From Pregnancy to Toddlerhood: Does Gender Matter for the Development of Family Relationships?

2021 
From a functionalist perspective, role fulfillment is at the core of family functioning. Equifinality, a traditionally systemic principle, suggests that both parents can fulfill parental roles equally. However, social expectations about gendered roles are strong, and little is known about parents’ gender-role orientation and its influence on family development and coparenting. According to gender-schema theory, gender-role orientation may be feminine, masculine, and androgynous, irrespective of parents’ biological sex.
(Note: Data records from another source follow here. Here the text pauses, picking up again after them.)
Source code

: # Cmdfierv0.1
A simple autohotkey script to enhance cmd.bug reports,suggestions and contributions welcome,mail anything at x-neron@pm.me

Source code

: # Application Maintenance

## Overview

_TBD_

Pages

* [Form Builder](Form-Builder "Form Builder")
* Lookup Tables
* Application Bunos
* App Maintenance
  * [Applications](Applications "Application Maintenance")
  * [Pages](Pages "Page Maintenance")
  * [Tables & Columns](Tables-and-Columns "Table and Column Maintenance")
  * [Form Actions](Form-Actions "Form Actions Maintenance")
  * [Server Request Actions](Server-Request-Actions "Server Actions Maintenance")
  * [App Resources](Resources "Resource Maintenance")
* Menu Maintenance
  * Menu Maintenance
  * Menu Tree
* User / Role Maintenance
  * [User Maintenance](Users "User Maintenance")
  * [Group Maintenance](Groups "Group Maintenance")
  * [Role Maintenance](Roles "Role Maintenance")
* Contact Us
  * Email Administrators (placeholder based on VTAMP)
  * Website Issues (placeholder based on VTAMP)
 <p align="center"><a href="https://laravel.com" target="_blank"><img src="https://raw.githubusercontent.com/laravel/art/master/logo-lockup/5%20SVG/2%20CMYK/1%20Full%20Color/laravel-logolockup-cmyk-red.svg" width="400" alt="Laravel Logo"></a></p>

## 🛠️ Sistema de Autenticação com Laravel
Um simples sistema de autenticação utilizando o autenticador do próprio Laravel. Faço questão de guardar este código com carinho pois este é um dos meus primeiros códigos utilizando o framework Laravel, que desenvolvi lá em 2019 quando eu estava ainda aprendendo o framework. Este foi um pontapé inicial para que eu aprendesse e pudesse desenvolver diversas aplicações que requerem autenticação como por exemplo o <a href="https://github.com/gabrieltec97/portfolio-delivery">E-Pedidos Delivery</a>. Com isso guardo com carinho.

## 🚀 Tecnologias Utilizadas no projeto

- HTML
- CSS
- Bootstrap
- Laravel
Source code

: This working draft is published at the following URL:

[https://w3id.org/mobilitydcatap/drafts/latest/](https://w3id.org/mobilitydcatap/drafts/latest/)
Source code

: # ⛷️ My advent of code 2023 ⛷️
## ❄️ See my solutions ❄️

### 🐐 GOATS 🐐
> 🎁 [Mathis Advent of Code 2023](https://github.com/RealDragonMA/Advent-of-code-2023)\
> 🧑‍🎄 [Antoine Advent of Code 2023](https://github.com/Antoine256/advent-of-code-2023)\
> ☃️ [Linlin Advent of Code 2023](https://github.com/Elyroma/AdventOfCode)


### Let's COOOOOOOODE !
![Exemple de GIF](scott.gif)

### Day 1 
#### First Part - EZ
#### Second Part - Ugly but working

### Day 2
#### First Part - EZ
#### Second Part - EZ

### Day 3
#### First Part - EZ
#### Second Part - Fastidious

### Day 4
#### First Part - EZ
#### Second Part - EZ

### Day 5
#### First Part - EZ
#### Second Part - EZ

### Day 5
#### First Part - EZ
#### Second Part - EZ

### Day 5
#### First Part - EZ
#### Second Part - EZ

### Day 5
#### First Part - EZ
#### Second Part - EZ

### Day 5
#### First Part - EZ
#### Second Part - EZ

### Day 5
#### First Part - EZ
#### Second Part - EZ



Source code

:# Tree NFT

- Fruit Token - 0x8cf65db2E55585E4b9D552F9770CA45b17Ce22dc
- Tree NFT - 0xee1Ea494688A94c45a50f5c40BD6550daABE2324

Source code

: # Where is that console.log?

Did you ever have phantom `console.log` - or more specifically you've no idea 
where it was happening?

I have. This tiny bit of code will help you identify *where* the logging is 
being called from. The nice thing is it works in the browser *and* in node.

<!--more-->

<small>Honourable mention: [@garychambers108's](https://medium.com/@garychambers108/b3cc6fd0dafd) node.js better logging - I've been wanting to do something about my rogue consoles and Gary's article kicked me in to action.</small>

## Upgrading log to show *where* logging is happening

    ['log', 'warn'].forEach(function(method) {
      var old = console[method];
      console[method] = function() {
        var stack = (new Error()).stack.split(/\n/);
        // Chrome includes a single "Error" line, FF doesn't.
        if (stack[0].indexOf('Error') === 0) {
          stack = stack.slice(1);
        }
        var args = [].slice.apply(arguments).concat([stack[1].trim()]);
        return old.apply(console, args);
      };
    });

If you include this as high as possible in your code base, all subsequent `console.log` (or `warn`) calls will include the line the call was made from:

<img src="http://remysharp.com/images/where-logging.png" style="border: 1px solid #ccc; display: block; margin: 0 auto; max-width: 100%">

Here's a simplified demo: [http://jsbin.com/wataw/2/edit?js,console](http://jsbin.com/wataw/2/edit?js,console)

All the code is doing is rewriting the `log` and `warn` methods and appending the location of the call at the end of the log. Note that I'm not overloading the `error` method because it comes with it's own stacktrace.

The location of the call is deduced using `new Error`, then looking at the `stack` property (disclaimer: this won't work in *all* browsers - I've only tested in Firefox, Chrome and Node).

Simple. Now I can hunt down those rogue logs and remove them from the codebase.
In this study, we followed 50 heterosexual couples expecting their first child from pregnancy to the second year. Both parents’ gender-role orientation was assessed through questionnaires; family alliance was assessed with the Lausanne Trilogue Play at four measurement points. Results of growth curve analyses show that (a) higher androgynous orientation in mothers is linked to lower levels of family alliance after birth, (b) lower masculine orientation in fathers and higher feminine and androgynous orientations in mothers are linked to increases in family alliances through the first 18 months, and (c) results are the same irrespective of babies’ sex. Gender-role orientation thus plays a role in the quality of family alliance, but this role is not straightforward. Parents may still be torn between traditional gendered roles and a more contemporaneous egalitarian zeitgeist.